Tuesday, June 8, 2010
Why Helen Thomas's Anti-Jew Remarks Were So Bad
Some people wonder why the recent remark about Jews by Helen Thomas got her fired - excuse me, made her decide to "resign" - from Hearst Newspapers this week. In late May, she said that Jews should "get the hell out of Palestine" and go "home" to Poland and Germany. Heather Horn at Atlantic Wire compiled some reasons why the Thomas comment was so vile, and why she deserves the scorn that is still being heaped upon her. One of those reasons: Helen Thomas's argument, if you can call it an argument, centers on the pernicious belief that Jews are strangers in a place called "Palestine." Palestine, of course, is the name that was given by the Romans to the Land of Israel precisely in order to sever the connection between the Jews and their homeland. Helen Thomas, and people like her, are thus soldiers in a (Roman-inspired) war against history. This particular war is not as offensive to most people as the war against the memory of the Shoah [Holocaust], but it is rooted in the same grotesque motivation: To deny to Jews the truth of their own history. Full Article... In the UK, Dan Kennedy wrote this for the Guardian: Her comments – that Jews should "get the hell out of Palestine" and "go home" to Poland and Germany – brought Thomas's 67-year career to an abrupt end.
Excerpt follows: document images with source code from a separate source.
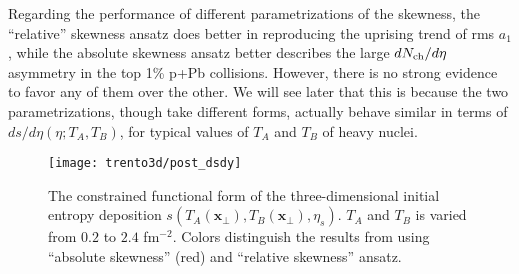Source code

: Regarding the performance of different parametrizations of the skewness, the ``relative'' skewness ansatz does better in reproducing the uprising trend of rms $a_1$, while the absolute skewness ansatz better describes the large $dN_\text{ch}/d\eta$ asymmetry in the top 1\% p+Pb collisions.
However, there is no strong evidence to favor any of them over the other.
We will see later that this is because the two parametrizations, though take different forms, actually behave similar in terms of $ds/d\eta(\eta; T_A, T_B)$, for typical values of $T_A$ and $T_B$ of heavy nuclei.

\begin{figure}
\singlespacing 
\centering
\texttt{[image: trento3d/post\_dsdy]}
\caption[The constrained functional form of the three-dimensional initial]{The constrained functional form of the three-dimensional initial entropy deposition $s(T_A(\mathbf{x}_\perp), T_B(\mathbf{x}_\perp), \eta_s)$. $T_A$ and $T_B$ is varied from $0.2$ to $2.4$ fm${}^{-2}$. Colors distinguish the results from using ``absolute skewness'' (red) and ``relative skewness'' ansatz.}
\label{fig:trento:post_dsdy}
\end{figure}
On Monday, she announced her retirement from the Hearst news service amid condemnation from the White House and her fellow reporters. "It's hard to hear the words 'the Jews of Germany and Poland' and not think of anything but the millions and millions of Jews who were incarcerated, enslaved, tortured, starved and exterminated in the Holocaust," wrote Rachel Sklar at Mediaite, concluding: "Which means that, sad as I am, Helen Thomas can no longer be a hero to me."